• WHAT YOU HAVE TO DO: Whenever a line of the data below holds the string "codewithbingle", copy that line.

------ EXTRACTED DATA ------

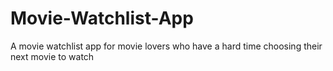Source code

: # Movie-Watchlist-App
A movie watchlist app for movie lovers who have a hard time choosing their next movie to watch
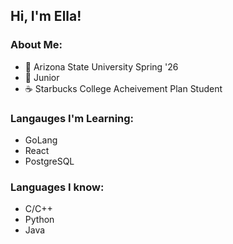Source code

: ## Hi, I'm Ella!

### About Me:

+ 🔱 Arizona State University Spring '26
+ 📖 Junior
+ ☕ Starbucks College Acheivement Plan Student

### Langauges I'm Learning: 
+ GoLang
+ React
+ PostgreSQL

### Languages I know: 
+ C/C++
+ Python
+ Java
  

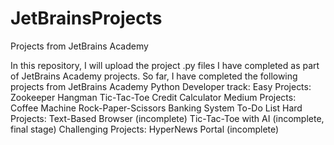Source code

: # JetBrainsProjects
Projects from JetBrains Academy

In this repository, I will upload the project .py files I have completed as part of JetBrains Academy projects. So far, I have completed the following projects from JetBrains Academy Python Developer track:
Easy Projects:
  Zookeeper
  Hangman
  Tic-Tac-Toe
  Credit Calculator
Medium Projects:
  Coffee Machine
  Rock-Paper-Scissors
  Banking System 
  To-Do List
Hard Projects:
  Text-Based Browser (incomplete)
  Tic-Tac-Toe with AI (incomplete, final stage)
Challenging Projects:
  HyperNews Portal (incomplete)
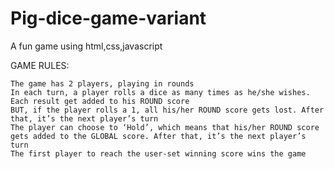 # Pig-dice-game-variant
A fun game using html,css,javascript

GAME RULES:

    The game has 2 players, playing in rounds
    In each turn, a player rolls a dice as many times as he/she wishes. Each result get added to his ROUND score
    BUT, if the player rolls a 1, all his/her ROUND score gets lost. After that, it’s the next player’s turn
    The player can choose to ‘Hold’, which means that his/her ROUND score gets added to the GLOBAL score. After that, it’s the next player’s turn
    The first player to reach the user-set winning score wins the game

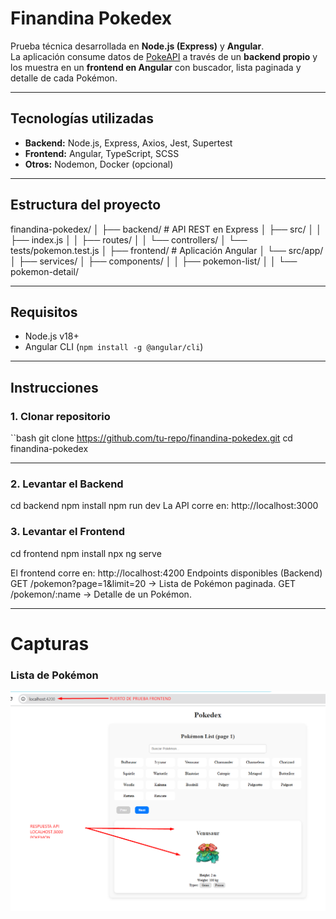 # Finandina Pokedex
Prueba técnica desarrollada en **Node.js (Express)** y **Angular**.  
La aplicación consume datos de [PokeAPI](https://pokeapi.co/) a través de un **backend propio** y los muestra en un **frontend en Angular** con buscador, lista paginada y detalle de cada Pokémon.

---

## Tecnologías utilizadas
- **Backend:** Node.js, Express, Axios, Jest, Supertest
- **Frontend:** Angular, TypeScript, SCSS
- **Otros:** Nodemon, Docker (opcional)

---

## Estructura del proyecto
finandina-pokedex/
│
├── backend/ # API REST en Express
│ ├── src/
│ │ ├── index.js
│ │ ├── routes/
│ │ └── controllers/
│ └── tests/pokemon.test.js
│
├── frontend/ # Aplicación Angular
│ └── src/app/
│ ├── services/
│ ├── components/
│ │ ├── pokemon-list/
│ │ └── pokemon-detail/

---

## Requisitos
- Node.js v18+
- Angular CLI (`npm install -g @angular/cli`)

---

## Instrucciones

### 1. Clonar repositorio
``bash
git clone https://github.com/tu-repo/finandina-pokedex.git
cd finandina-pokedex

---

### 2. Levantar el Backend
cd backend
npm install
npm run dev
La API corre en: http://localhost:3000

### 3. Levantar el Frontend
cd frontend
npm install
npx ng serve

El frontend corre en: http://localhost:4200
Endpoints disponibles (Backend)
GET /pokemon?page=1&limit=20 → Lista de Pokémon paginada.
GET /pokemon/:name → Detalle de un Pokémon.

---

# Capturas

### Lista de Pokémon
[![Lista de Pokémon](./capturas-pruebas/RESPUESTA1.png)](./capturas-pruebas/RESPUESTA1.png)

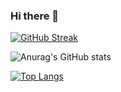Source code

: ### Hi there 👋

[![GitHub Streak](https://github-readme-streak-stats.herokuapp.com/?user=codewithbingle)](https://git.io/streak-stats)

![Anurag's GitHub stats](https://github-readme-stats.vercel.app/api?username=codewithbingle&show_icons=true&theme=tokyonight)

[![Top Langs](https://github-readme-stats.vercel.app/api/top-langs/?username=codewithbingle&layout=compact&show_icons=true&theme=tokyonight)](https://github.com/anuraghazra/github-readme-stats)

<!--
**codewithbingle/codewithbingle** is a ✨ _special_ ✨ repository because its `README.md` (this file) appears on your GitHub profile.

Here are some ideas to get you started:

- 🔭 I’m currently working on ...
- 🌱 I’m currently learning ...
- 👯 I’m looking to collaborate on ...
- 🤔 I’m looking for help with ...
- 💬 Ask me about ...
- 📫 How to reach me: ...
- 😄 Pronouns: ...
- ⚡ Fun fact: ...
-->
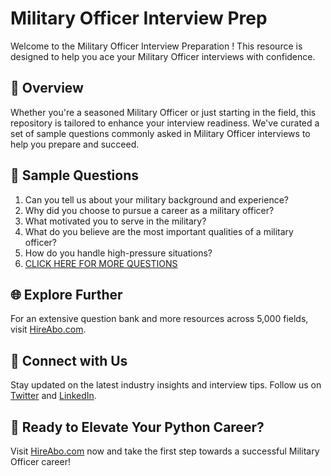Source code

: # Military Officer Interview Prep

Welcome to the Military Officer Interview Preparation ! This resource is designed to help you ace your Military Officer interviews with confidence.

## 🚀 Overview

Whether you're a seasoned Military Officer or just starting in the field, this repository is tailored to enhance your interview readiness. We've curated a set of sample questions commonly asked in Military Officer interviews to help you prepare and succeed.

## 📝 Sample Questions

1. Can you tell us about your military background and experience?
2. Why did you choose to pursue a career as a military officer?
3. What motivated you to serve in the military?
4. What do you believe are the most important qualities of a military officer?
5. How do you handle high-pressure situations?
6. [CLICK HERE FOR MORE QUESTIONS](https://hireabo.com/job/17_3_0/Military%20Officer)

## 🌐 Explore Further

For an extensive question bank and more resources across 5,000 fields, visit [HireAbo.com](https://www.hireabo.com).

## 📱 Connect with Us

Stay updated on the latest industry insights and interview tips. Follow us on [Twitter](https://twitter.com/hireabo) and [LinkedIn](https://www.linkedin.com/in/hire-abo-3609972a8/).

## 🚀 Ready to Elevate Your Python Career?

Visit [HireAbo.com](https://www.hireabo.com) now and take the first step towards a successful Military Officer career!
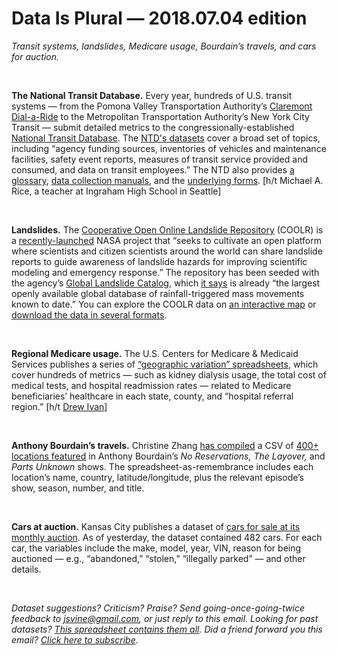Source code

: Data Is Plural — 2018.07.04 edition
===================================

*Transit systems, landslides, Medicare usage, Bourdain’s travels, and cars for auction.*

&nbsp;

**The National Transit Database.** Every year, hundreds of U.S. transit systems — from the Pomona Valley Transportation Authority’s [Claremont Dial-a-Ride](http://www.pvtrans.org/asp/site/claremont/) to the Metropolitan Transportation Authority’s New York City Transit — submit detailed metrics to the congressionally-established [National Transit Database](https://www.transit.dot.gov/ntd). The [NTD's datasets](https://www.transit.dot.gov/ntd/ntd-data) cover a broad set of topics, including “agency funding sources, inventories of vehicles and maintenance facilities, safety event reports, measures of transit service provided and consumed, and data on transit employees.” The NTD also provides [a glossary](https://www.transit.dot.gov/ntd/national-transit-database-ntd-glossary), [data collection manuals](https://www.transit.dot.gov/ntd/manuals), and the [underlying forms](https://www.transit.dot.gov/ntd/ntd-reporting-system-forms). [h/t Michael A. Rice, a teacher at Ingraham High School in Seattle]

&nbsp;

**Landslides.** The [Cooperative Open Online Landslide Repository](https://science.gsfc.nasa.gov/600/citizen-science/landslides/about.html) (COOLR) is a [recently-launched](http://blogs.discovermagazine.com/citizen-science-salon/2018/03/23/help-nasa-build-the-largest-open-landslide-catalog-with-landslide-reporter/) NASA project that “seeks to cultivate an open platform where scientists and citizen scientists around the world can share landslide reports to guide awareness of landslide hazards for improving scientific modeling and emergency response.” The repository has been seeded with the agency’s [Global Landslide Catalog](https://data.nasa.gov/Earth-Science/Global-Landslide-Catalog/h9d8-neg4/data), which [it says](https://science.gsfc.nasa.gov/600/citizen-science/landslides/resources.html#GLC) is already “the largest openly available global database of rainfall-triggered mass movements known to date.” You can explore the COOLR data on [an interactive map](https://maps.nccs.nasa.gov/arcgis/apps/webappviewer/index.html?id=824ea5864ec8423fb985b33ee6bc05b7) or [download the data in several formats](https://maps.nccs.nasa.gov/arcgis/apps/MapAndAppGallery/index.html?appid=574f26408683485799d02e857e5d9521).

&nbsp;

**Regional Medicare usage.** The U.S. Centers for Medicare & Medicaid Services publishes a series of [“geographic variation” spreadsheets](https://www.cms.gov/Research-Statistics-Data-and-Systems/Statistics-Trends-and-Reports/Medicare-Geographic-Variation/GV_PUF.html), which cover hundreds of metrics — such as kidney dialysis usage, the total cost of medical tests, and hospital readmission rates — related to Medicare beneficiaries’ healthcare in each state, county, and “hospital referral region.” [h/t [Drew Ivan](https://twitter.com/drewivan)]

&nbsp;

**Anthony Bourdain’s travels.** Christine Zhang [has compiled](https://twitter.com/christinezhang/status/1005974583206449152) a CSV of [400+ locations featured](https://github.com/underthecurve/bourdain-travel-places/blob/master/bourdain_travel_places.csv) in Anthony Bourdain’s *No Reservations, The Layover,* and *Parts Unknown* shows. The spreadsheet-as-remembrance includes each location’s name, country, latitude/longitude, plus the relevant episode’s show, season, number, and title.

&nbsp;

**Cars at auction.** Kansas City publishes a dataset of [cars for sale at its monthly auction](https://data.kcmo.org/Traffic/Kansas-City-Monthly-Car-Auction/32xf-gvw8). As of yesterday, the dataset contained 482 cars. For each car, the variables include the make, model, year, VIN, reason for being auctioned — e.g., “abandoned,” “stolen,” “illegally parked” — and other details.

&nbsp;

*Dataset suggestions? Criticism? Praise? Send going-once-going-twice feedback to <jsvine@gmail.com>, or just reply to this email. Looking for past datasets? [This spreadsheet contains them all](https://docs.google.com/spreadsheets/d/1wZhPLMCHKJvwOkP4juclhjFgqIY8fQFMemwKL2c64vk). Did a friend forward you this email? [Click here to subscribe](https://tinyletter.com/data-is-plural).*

------

• THE ANSWER:
[![GitHub Streak](https://github-readme-streak-stats.herokuapp.com/?user=codewithbingle)](https://git.io/streak-stats)
![Anurag's GitHub stats](https://github-readme-stats.vercel.app/api?username=codewithbingle&show_icons=true&theme=tokyonight)
[![Top Langs](https://github-readme-stats.vercel.app/api/top-langs/?username=codewithbingle&layout=compact&show_icons=true&theme=tokyonight)](https://github.com/anuraghazra/github-readme-stats)
**codewithbingle/codewithbingle** is a ✨ _special_ ✨ repository because its `README.md` (this file) appears on your GitHub profile.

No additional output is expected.